Rendered images with source text:
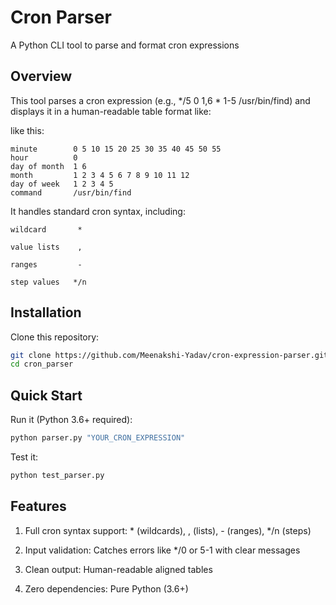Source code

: # Cron Parser
A Python CLI tool to parse and format cron expressions

## Overview
This tool parses a cron expression (e.g., */5 0 1,6 * 1-5 /usr/bin/find) and displays it in a human-readable table format like:

like this:

   ```
   minute        0 5 10 15 20 25 30 35 40 45 50 55
   hour          0
   day of month  1 6
   month         1 2 3 4 5 6 7 8 9 10 11 12
   day of week   1 2 3 4 5
   command       /usr/bin/find
   ```

It handles standard cron syntax, including:
```
wildcard       *

value lists    ,

ranges         -

step values   */n
```
## Installation
Clone this repository:
   ```bash
   git clone https://github.com/Meenakshi-Yadav/cron-expression-parser.git
   cd cron_parser
```
## Quick Start
Run it (Python 3.6+ required):

```bash
python parser.py "YOUR_CRON_EXPRESSION"
```

Test it:

```bash
python test_parser.py
```
## Features
1. Full cron syntax support: * (wildcards), , (lists), - (ranges), */n (steps)

2. Input validation: Catches errors like */0 or 5-1 with clear messages

3. Clean output: Human-readable aligned tables

4. Zero dependencies: Pure Python (3.6+)

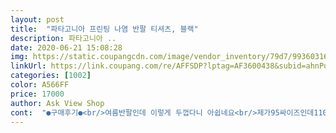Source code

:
 ```yaml
---
layout: post 
title:  "파타고니아 프린팅 나염 반팔 티셔츠, 블랙" 
description: 파타고니아 ..
date: 2020-06-21 15:08:28 
img: https://static.coupangcdn.com/image/vendor_inventory/79d7/99360316b0a177a0eb66521101c5b01326cbd5804ae5194b3a38186cf60e.PNG 
linkUrl: https://link.coupang.com/re/AFFSDP?lptag=AF3600438&subid=ahnPublicAsk&pageKey=1598083832&itemId=2730140643&vendorItemId=70720285161&traceid=V0-113-0c213248213bce36 
categories: [1002] 
color: A566FF 
price: 17000 
author: Ask View Shop 
cont:  "●구매후기●<br/>여름반팔인데 이렇게 두껍다니 아쉽네요<br/>제가95싸이즈인데110되어보여서걱정햇는데먼저주말에써핑성지인양양인구에가서보니젊은친구들이옷을다크게이보잇어더라구요 요즘큰싸이즈대세 오히려큰싸이즈굿좋네요<br/>조금 두툼해요.<br/><br/>" 
---
```

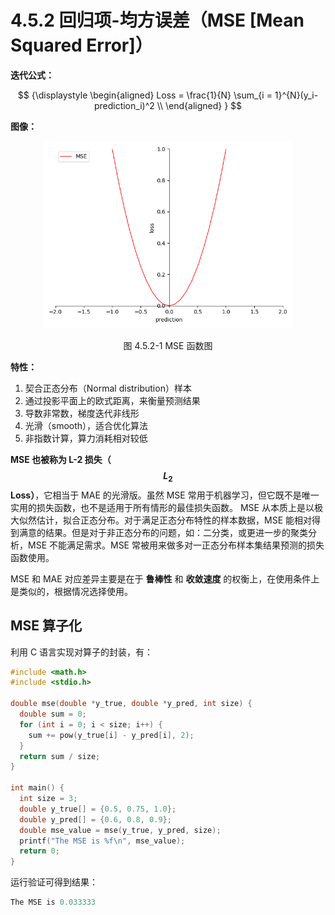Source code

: 
# 4.5.2 回归项-均方误差（MSE [Mean Squared Error]）

**迭代公式：**

$$
{\displaystyle 
 \begin{aligned}
   Loss = \frac{1}{N} \sum_{i = 1}^{N}(y_i-prediction_i)^2 \\
 \end{aligned}
}
$$

**图像：**

<center>
<figure>
   <img  
      width = "400" height = "300"
      src="../../Pictures/MSE.png" alt="">
    <figcaption>
      <p>图 4.5.2-1 MSE 函数图</p>
   </figcaption>
</figure>
</center>

**特性：**

1. 契合正态分布（Normal distribution）样本
2. 通过投影平面上的欧式距离，来衡量预测结果
3. 导数非常数，梯度迭代非线形
4. 光滑（smooth），适合优化算法
5. 非指数计算，算力消耗相对较低

**MSE 也被称为 L-2 损失（$$L_2$$ Loss）**，它相当于 MAE 的光滑版。虽然 MSE 常用于机器学习，但它既不是唯一实用的损失函数，也不是适用于所有情形的最佳损失函数。 MSE 从本质上是以极大似然估计，拟合正态分布。对于满足正态分布特性的样本数据，MSE 能相对得到满意的结果。但是对于非正态分布的问题，如：二分类，或更进一步的聚类分析，MSE 不能满足需求。MSE 常被用来做多对一正态分布样本集结果预测的损失函数使用。

MSE 和 MAE 对应差异主要是在于 **鲁棒性** 和 **收敛速度** 的权衡上，在使用条件上是类似的，根据情况选择使用。

## **MSE 算子化**

利用 C 语言实现对算子的封装，有：

```C
#include <math.h>
#include <stdio.h>

double mse(double *y_true, double *y_pred, int size) {
  double sum = 0;
  for (int i = 0; i < size; i++) {
    sum += pow(y_true[i] - y_pred[i], 2);
  }
  return sum / size;
}

int main() {
  int size = 3;
  double y_true[] = {0.5, 0.75, 1.0};
  double y_pred[] = {0.6, 0.8, 0.9};
  double mse_value = mse(y_true, y_pred, size);
  printf("The MSE is %f\n", mse_value);
  return 0;
}
```

运行验证可得到结果：

```C
The MSE is 0.033333
```


[ref]: References_4.md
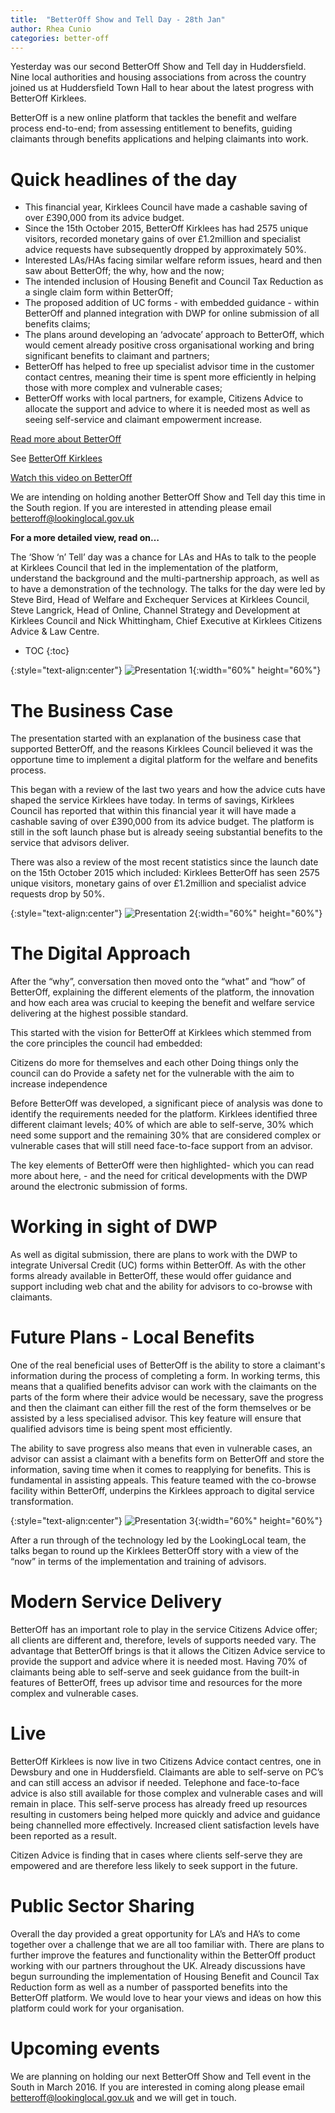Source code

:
 ```yaml
---
title:  "BetterOff Show and Tell Day - 28th Jan"
author: Rhea Cunio
categories: better-off
---
```

Yesterday was our second BetterOff Show and Tell day in Huddersfield. Nine local authorities and housing associations from across the country joined us at Huddersfield Town Hall to hear about the latest progress with BetterOff Kirklees.

BetterOff is a new online platform that tackles the benefit and welfare process end-to-end; from assessing entitlement to benefits, guiding claimants through benefits applications and helping claimants into work.
 
# Quick headlines of the day
- This financial year, Kirklees Council have made a cashable saving of over £390,000 from its advice budget.
- Since the 15th October 2015, BetterOff Kirklees has had 2575 unique visitors, recorded monetary gains of over £1.2million and specialist advice requests have subsequently dropped by approximately  50%.
- Interested LAs/HAs facing similar welfare reform issues, heard and then saw about BetterOff; the why, how and the now;
- The intended inclusion of Housing Benefit and Council Tax Reduction as a single claim form within BetterOff;
- The proposed addition of UC forms - with embedded guidance - within BetterOff and planned integration with DWP for online submission of all benefits claims;
- The plans around developing an ‘advocate’ approach to BetterOff, which would cement already positive cross organisational working and bring significant benefits to claimant and partners;
- BetterOff has helped to free up specialist advisor time in the customer contact centres, meaning their time is spent more efficiently in helping those with more complex and vulnerable cases;
- BetterOff works with local partners, for example, Citizens Advice to allocate the support and advice to where it is needed most as well as seeing self-service and claimant empowerment increase.

[Read more about BetterOff](https://about.lookinglocal.gov.uk/solutions/betteroff/)

See [BetterOff Kirklees](https://www.betteroffkirklees.org.uk/)

[Watch this video on BetterOff](https://youtu.be/eWx7cO-_oak)

We are intending on holding another BetterOff Show and Tell day this time in the South region. If you are interested in attending please email [betteroff@lookinglocal.gov.uk](mailto:betteroff@lookinglocal.gov.uk)
 
**For a more detailed view, read on…**
 
The ‘Show ‘n’ Tell’ day was a chance for LAs and HAs to talk to the people at Kirklees Council that led in the implementation of the platform, understand the background and the multi-partnership approach, as well as to have a demonstration of the technology. The talks for the day were led by Steve Bird, Head of Welfare and Exchequer Services at Kirklees Council, Steve Langrick, Head of Online, Channel Strategy and Development at Kirklees Council and Nick Whittingham, Chief Executive at Kirklees Citizens Advice & Law Centre.

* TOC
{:toc}

{:style="text-align:center"}
![Presentation 1](/assets/images/2016-01-29-better-off-show-tell/bo-show-and-tell-28th-2.jpg){:width="60%" height="60%"}

# The Business Case
 
The presentation started with an explanation of the business case that supported BetterOff, and the reasons Kirklees Council believed it was the opportune time to implement a digital platform for the welfare and benefits process.
 
This began with a review of the last two years and how the advice cuts have shaped the service Kirklees have today. In terms of savings, Kirklees Council has reported that within this financial year it will have made a cashable saving of over £390,000 from its advice budget. The platform is still in the soft launch phase but is already seeing substantial benefits to the service that advisors deliver.
 
There was also a review of the most recent statistics since the launch date on the 15th October 2015 which included: Kirklees BetterOff has seen 2575 unique visitors, monetary gains of over £1.2million and specialist advice requests drop by 50%.

{:style="text-align:center"}
![Presentation 2](/assets/images/2016-01-29-better-off-show-tell/bo-show-and-tell-28th-4.jpg){:width="60%" height="60%"}

# The Digital Approach
 
After the “why”, conversation then moved onto the “what” and “how” of BetterOff, explaining the different elements of the platform, the innovation and how each area was crucial to keeping the benefit and welfare service delivering at the highest possible standard.
 
This started with the vision for BetterOff at Kirklees which stemmed from the core principles the council had embedded:
 
Citizens do more for themselves and each other
Doing things only the council can do
Provide a safety net for the vulnerable with the aim to increase independence
 
Before BetterOff was developed, a significant piece of analysis was done to identify the requirements needed for the platform. Kirklees identified three different claimant levels; 40% of which are able to self-serve, 30% which need some support and the remaining 30% that are considered complex or vulnerable cases that will still need face-to-face support from an advisor.
 
The key elements of BetterOff were then highlighted- which you can read more about here, - and the need for critical developments with the DWP around the electronic submission of forms.
 
# Working in sight of DWP

As well as digital submission, there are plans to work with the DWP to integrate Universal Credit (UC) forms within BetterOff. As with the other forms already available in BetterOff, these would offer guidance and support including web chat and the ability for advisors to co-browse with claimants.
 
# Future Plans - Local Benefits
 
One of the real beneficial uses of BetterOff is the ability to store a claimant's information during the process of completing a form. In working terms, this means that a qualified benefits advisor can work with the claimants on the parts of the form where their advice would be necessary, save the progress and then the claimant can either fill the rest of the form themselves or be assisted by a less specialised advisor. This key feature will ensure that qualified advisors time is being spent most efficiently.
 
The ability to save progress also means that even in vulnerable cases, an advisor can assist a claimant with a benefits form on BetterOff and store the information, saving time when it comes to reapplying for benefits. This is fundamental in assisting appeals. This feature teamed with the co-browse facility within BetterOff, underpins the Kirklees approach to digital service transformation.

{:style="text-align:center"}
![Presentation 3](/assets/images/2016-01-29-better-off-show-tell/bo-show-and-tell-28th-3.jpg){:width="60%" height="60%"}

After a run through of the technology led by the LookingLocal team, the talks began to round up the Kirklees BetterOff story with a view of the “now” in terms of the implementation and training of advisors.
 
# Modern Service Delivery

BetterOff has an important role to play in the service Citizens Advice offer; all clients are different and, therefore, levels of supports needed vary. The advantage that BetterOff brings is that it allows the Citizen Advice service to provide the support and advice where it is needed most. Having 70% of claimants being able to self-serve and seek guidance from the built-in features of BetterOff, frees up advisor time and resources for the more complex and vulnerable cases.
 
# Live

BetterOff Kirklees is now live in two Citizens Advice contact centres, one in Dewsbury and one in Huddersfield. Claimants are able to self-serve on PC’s and can still access an advisor if needed. Telephone and face-to-face advice is also still available for those complex and vulnerable cases and will remain in place. This self-serve process has already freed up resources resulting in customers being helped more quickly and advice and guidance being channelled more effectively. Increased client satisfaction levels have been reported as a result.
 
Citizen Advice is finding that in cases where clients self-serve they are empowered and are therefore less likely to seek support in the future.
 
# Public Sector Sharing

Overall the day provided a great opportunity for LA’s and HA’s to come together over a challenge that we are all too familiar with. There are plans to further improve the features and functionality within the BetterOff product working with our partners throughout the UK. Already discussions have begun surrounding the implementation of Housing Benefit and Council Tax Reduction form as well as a number of passported benefits into the BetterOff platform. We would love to hear your views and ideas on how this platform could work for your organisation.
 
# Upcoming events

We are planning on holding our next BetterOff Show and Tell event in the South in March 2016. If you are interested in coming along please email [betteroff@lookinglocal.gov.uk](mailto:betteroff@lookinglocal.gov.uk) and we will get in touch.
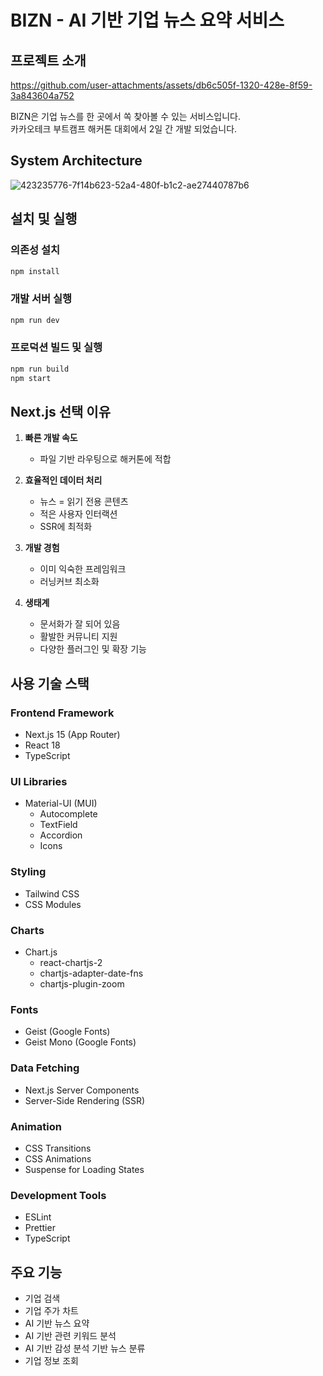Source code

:# BIZN - AI 기반 기업 뉴스 요약 서비스

## 프로젝트 소개

https://github.com/user-attachments/assets/db6c505f-1320-428e-8f59-3a843604a752

BIZN은 기업 뉴스를 한 곳에서 쏙 찾아볼 수 있는 서비스입니다. <br/>
카카오테크 부트캠프 해커톤 대회에서 2일 간 개발 되었습니다. <br/> 

## System Architecture
![423235776-7f14b623-52a4-480f-b1c2-ae27440787b6](https://github.com/user-attachments/assets/eb000f25-6811-4e74-95ca-4b4462e73eef)

## 설치 및 실행

### 의존성 설치
```bash
npm install
```

### 개발 서버 실행
```bash
npm run dev
```

### 프로덕션 빌드 및 실행
```bash
npm run build
npm start
```

## Next.js 선택 이유

1. **빠른 개발 속도**
   - 파일 기반 라우팅으로 해커톤에 적합

2. **효율적인 데이터 처리**
   - 뉴스 = 읽기 전용 콘텐츠
   - 적은 사용자 인터랙션
   - SSR에 최적화

3. **개발 경험**
   - 이미 익숙한 프레임워크
   - 러닝커브 최소화

4. **생태계**
   - 문서화가 잘 되어 있음
   - 활발한 커뮤니티 지원
   - 다양한 플러그인 및 확장 기능

## 사용 기술 스택

### Frontend Framework
- Next.js 15 (App Router)
- React 18
- TypeScript

### UI Libraries
- Material-UI (MUI)
  - Autocomplete
  - TextField
  - Accordion
  - Icons

### Styling
- Tailwind CSS
- CSS Modules

### Charts
- Chart.js
  - react-chartjs-2
  - chartjs-adapter-date-fns
  - chartjs-plugin-zoom

### Fonts
- Geist (Google Fonts)
- Geist Mono (Google Fonts)

### Data Fetching
- Next.js Server Components
- Server-Side Rendering (SSR)

### Animation
- CSS Transitions
- CSS Animations
- Suspense for Loading States

### Development Tools
- ESLint
- Prettier
- TypeScript

## 주요 기능
- 기업 검색
- 기업 주가 차트
- AI 기반 뉴스 요약
- AI 기반 관련 키워드 분석
- AI 기반 감성 분석 기반 뉴스 분류
- 기업 정보 조회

§ **Exercise prompt**: Extract every line from the records above that contains the word "seek".

§ **Output for this task**:
BetterOff has an important role to play in the service Citizens Advice offer; all clients are different and, therefore, levels of supports needed vary. The advantage that BetterOff brings is that it allows the Citizen Advice service to provide the support and advice where it is needed most. Having 70% of claimants being able to self-serve and seek guidance from the built-in features of BetterOff, frees up advisor time and resources for the more complex and vulnerable cases.
Citizen Advice is finding that in cases where clients self-serve they are empowered and are therefore less likely to seek support in the future.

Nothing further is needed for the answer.